# YOUR INSTRUCTIONS
Copy out all lines from the entries below in which "data" occurs.

Document images with source code:
——
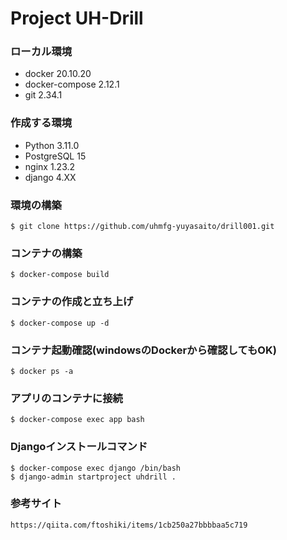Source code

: # Project UH-Drill

### ローカル環境
- docker 20.10.20
- docker-compose 2.12.1
- git 2.34.1

### 作成する環境
- Python 3.11.0
- PostgreSQL 15
- nginx 1.23.2
- django 4.XX

### 環境の構築
```
$ git clone https://github.com/uhmfg-yuyasaito/drill001.git
```

### コンテナの構築
```
$ docker-compose build
```

### コンテナの作成と立ち上げ
```
$ docker-compose up -d
```

### コンテナ起動確認(windowsのDockerから確認してもOK)
```
$ docker ps -a
```

### アプリのコンテナに接続
```
$ docker-compose exec app bash
```

### Djangoインストールコマンド
```
$ docker-compose exec django /bin/bash
$ django-admin startproject uhdrill .
```

### 参考サイト
```
https://qiita.com/ftoshiki/items/1cb250a27bbbbaa5c719
```
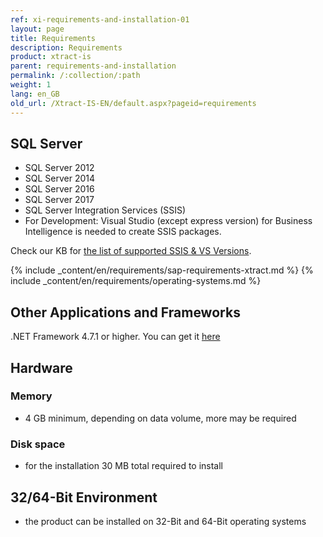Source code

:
 ```yaml
---
ref: xi-requirements-and-installation-01
layout: page
title: Requirements
description: Requirements
product: xtract-is
parent: requirements-and-installation
permalink: /:collection/:path
weight: 1
lang: en_GB
old_url: /Xtract-IS-EN/default.aspx?pageid=requirements
---
```

## SQL Server<br/> 	

- SQL Server 2012
- SQL Server 2014
- SQL Server 2016
- SQL Server 2017
- SQL Server Integration Services (SSIS)
- For Development: Visual Studio (except express version) for Business Intelligence is needed to create SSIS packages.

Check our KB for [the list of supported SSIS & VS Versions](https://kb.theobald-software.com/xtract-is/list-of-the-ssisvs-versions-supported-by-xtract-is). 

{% include _content/en/requirements/sap-requirements-xtract.md %}
{% include _content/en/requirements/operating-systems.md %}

## Other Applications and Frameworks<br/> 	

.NET Framework 4.7.1 or higher. You can get it [here](https://www.microsoft.com/en-us/download/details.aspx?id=56116)

## Hardware <br/>
### Memory<br/> 	
- 4 GB minimum, depending on data volume, more may be required

### Disk space<br/> 	
- for the installation 30 MB total required to install

## 32/64-Bit Environment<br/> 	
- the product can be installed on 32-Bit and 64-Bit operating systems
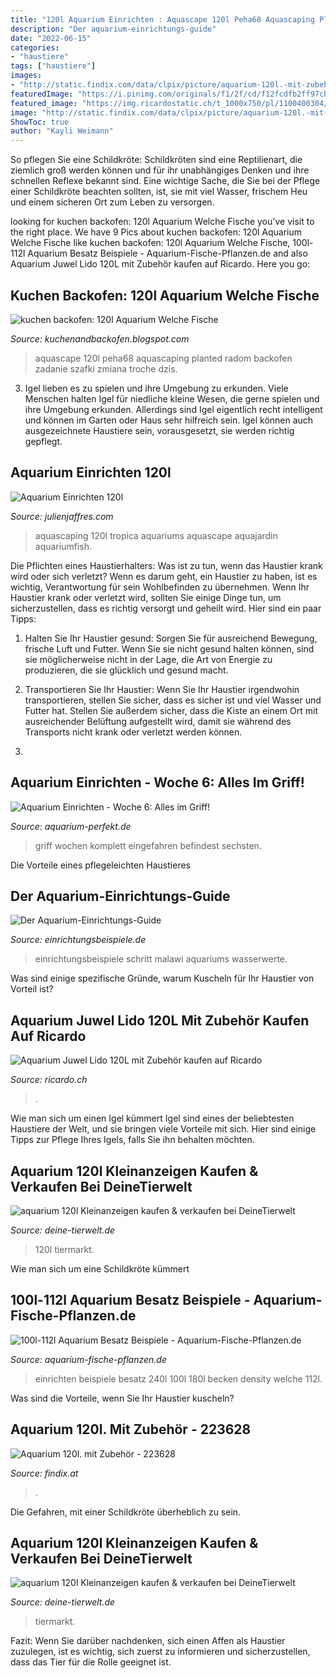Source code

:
 ```yaml
---
title: "120l Aquarium Einrichten : Aquascape 120l Peha68 Aquascaping Planted Radom Backofen Zadanie Szafki Zmiana Troche Dzis"
description: "Der aquarium-einrichtungs-guide"
date: "2022-06-15"
categories:
- "haustiere"
tags: ["haustiere"]
images:
- "http://static.findix.com/data/clpix/picture/aquarium-120l.-mit-zubehoer-223628.jpg"
featuredImage: "https://i.pinimg.com/originals/f1/2f/cd/f12fcdfb2ff97cb69b8561c29e2da1e4.jpg"
featured_image: "https://img.ricardostatic.ch/t_1000x750/pl/1100400304/0/1/aquarium-juwel-lido-120l-mit-zubehor.jpg"
image: "http://static.findix.com/data/clpix/picture/aquarium-120l.-mit-zubehoer-223628.jpg"
ShowToc: true
author: "Kayli Weimann"
---
```



So pflegen Sie eine Schildkröte:
Schildkröten sind eine Reptilienart, die ziemlich groß werden können und für ihr unabhängiges Denken und ihre schnellen Reflexe bekannt sind. Eine wichtige Sache, die Sie bei der Pflege einer Schildkröte beachten sollten, ist, sie mit viel Wasser, frischem Heu und einem sicheren Ort zum Leben zu versorgen.

	

		
looking for kuchen backofen: 120l Aquarium Welche Fische you've visit to the right place. We have 9 Pics about kuchen backofen: 120l Aquarium Welche Fische like kuchen backofen: 120l Aquarium Welche Fische, 100l-112l Aquarium Besatz Beispiele - Aquarium-Fische-Pflanzen.de and also Aquarium Juwel Lido 120L mit Zubehör kaufen auf Ricardo. Here you go:
		
    
## Kuchen Backofen: 120l Aquarium Welche Fische

<img loading=lazy src="https://i.pinimg.com/originals/f1/2f/cd/f12fcdfb2ff97cb69b8561c29e2da1e4.jpg" onerror="this.onerror=null;this.src='https://tse2.mm.bing.net/th?id=OIP.-UNCKq6q7zFjTM58jIY6sAHaFf&amp;pid=15.1';" alt="kuchen backofen: 120l Aquarium Welche Fische">

_Source: kuchenandbackofen.blogspot.com_

>aquascape 120l peha68 aquascaping planted radom backofen zadanie szafki zmiana troche dzis. 

	

3. Igel lieben es zu spielen und ihre Umgebung zu erkunden.
Viele Menschen halten Igel für niedliche kleine Wesen, die gerne spielen und ihre Umgebung erkunden. Allerdings sind Igel eigentlich recht intelligent und können im Garten oder Haus sehr hilfreich sein. Igel können auch ausgezeichnete Haustiere sein, vorausgesetzt, sie werden richtig gepflegt.

    
## Aquarium Einrichten 120l

<img loading=lazy src="https://tropica.com/imagegen.ashx?width=1400&amp;image=/Layouts/L068/2b.jpg&amp;class=product" onerror="this.onerror=null;this.src='https://tse4.mm.bing.net/th?id=OIP.y3w8rinQ75gzbxzB_k9oSAHaE7&amp;pid=15.1';" alt="Aquarium Einrichten 120l">

_Source: julienjaffres.com_

>aquascaping 120l tropica aquariums aquascape aquajardin aquariumfish. 

	

Die Pflichten eines Haustierhalters: Was ist zu tun, wenn das Haustier krank wird oder sich verletzt?
Wenn es darum geht, ein Haustier zu haben, ist es wichtig, Verantwortung für sein Wohlbefinden zu übernehmen. Wenn Ihr Haustier krank oder verletzt wird, sollten Sie einige Dinge tun, um sicherzustellen, dass es richtig versorgt und geheilt wird. Hier sind ein paar Tipps:
1. Halten Sie Ihr Haustier gesund: Sorgen Sie für ausreichend Bewegung, frische Luft und Futter. Wenn Sie sie nicht gesund halten können, sind sie möglicherweise nicht in der Lage, die Art von Energie zu produzieren, die sie glücklich und gesund macht.

2. Transportieren Sie Ihr Haustier: Wenn Sie Ihr Haustier irgendwohin transportieren, stellen Sie sicher, dass es sicher ist und viel Wasser und Futter hat. Stellen Sie außerdem sicher, dass die Kiste an einem Ort mit ausreichender Belüftung aufgestellt wird, damit sie während des Transports nicht krank oder verletzt werden können.

3.

    
## Aquarium Einrichten - Woche 6: Alles Im Griff!

<img loading=lazy src="https://aquarium-perfekt.de/wp-content/uploads/2015/08/aquarium-einrichten-woche-6.jpg" onerror="this.onerror=null;this.src='https://tse4.mm.bing.net/th?id=OIP.7wg5heITEdRxj4FouI5QcgHaFj&amp;pid=15.1';" alt="Aquarium Einrichten - Woche 6: Alles im Griff!">

_Source: aquarium-perfekt.de_

>griff wochen komplett eingefahren befindest sechsten. 

	

Die Vorteile eines pflegeleichten Haustieres

    
## Der Aquarium-Einrichtungs-Guide

<img loading=lazy src="http://images.einrichtungsbeispiele.de/16to9/w680/images_5477/das-aquarium-2-monate-nach-dem-einrichten__b78fb8537596e7a6961b7e40ec1da85e.jpg" onerror="this.onerror=null;this.src='https://tse3.mm.bing.net/th?id=OIP.qBRJiKttVnkxhQ9pNNbgEAHaEK&amp;pid=15.1';" alt="Der Aquarium-Einrichtungs-Guide">

_Source: einrichtungsbeispiele.de_

>einrichtungsbeispiele schritt malawi aquariums wasserwerte. 

	

Was sind einige spezifische Gründe, warum Kuscheln für Ihr Haustier von Vorteil ist?

    
## Aquarium Juwel Lido 120L Mit Zubehör Kaufen Auf Ricardo

<img loading=lazy src="https://img.ricardostatic.ch/t_1000x750/pl/1100400304/0/1/aquarium-juwel-lido-120l-mit-zubehor.jpg" onerror="this.onerror=null;this.src='https://tse4.mm.bing.net/th?id=OIP.Ymz3zXZl7L84LPhbTnUp_AHaLH&amp;pid=15.1';" alt="Aquarium Juwel Lido 120L mit Zubehör kaufen auf Ricardo">

_Source: ricardo.ch_

>. 

	

Wie man sich um einen Igel kümmert
Igel sind eines der beliebtesten Haustiere der Welt, und sie bringen viele Vorteile mit sich. Hier sind einige Tipps zur Pflege Ihres Igels, falls Sie ihn behalten möchten.

    
## Aquarium 120l Kleinanzeigen Kaufen &amp; Verkaufen Bei DeineTierwelt

<img loading=lazy src="https://bild4.qimage.de/aquarium-20l-80-foto-bild-122060264.jpg" onerror="this.onerror=null;this.src='https://tse3.mm.bing.net/th?id=OIP.jqutlzTStkkqVqGhDFDLfgFMC7&amp;pid=15.1';" alt="aquarium 120l Kleinanzeigen kaufen &amp; verkaufen bei DeineTierwelt">

_Source: deine-tierwelt.de_

>120l tiermarkt. 

	

Wie man sich um eine Schildkröte kümmert

    
## 100l-112l Aquarium Besatz Beispiele - Aquarium-Fische-Pflanzen.de

<img loading=lazy src="http://aquarium-fische-pflanzen.de/wp-content/uploads/2017/10/Aquarium-einrichten-1.jpg" onerror="this.onerror=null;this.src='https://tse3.mm.bing.net/th?id=OIP.Kc6EXKhOrgZoBuJyzY8IogHaE8&amp;pid=15.1';" alt="100l-112l Aquarium Besatz Beispiele - Aquarium-Fische-Pflanzen.de">

_Source: aquarium-fische-pflanzen.de_

>einrichten beispiele besatz 240l 100l 180l becken density welche 112l. 

	

Was sind die Vorteile, wenn Sie Ihr Haustier kuscheln?

    
## Aquarium 120l. Mit Zubehör - 223628

<img loading=lazy src="http://static.findix.com/data/clpix/picture/aquarium-120l.-mit-zubehoer-223628.jpg" onerror="this.onerror=null;this.src='https://tse3.mm.bing.net/th?id=OIP.-3nDLXkSDQbHwIHftBqJ5AEyDL&amp;pid=15.1';" alt="Aquarium 120l. mit Zubehör - 223628">

_Source: findix.at_

>. 

	

Die Gefahren, mit einer Schildkröte überheblich zu sein.

    
## Aquarium 120l Kleinanzeigen Kaufen &amp; Verkaufen Bei DeineTierwelt

<img loading=lazy src="https://bild7.qimage.de/aquarium-gross-foto-bild-122127317.jpg" onerror="this.onerror=null;this.src='https://tse3.mm.bing.net/th?id=OIP.NFgDKo4X7-hU_K9ZPNw1oQHaEK&amp;pid=15.1';" alt="aquarium 120l Kleinanzeigen kaufen &amp; verkaufen bei DeineTierwelt">

_Source: deine-tierwelt.de_

>tiermarkt. 

	

Fazit: Wenn Sie darüber nachdenken, sich einen Affen als Haustier zuzulegen, ist es wichtig, sich zuerst zu informieren und sicherzustellen, dass das Tier für die Rolle geeignet ist.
——
# TASK RESULT
- 4 GB minimum, depending on data volume, more may be required
- "http://static.findix.com/data/clpix/picture/aquarium-120l.-mit-zubehoer-223628.jpg"
image: "http://static.findix.com/data/clpix/picture/aquarium-120l.-mit-zubehoer-223628.jpg"
<img loading=lazy src="http://static.findix.com/data/clpix/picture/aquarium-120l.-mit-zubehoer-223628.jpg" onerror="this.onerror=null;this.src='https://tse3.mm.bing.net/th?id=OIP.-3nDLXkSDQbHwIHftBqJ5AEyDL&amp;pid=15.1';" alt="Aquarium 120l. mit Zubehör - 223628">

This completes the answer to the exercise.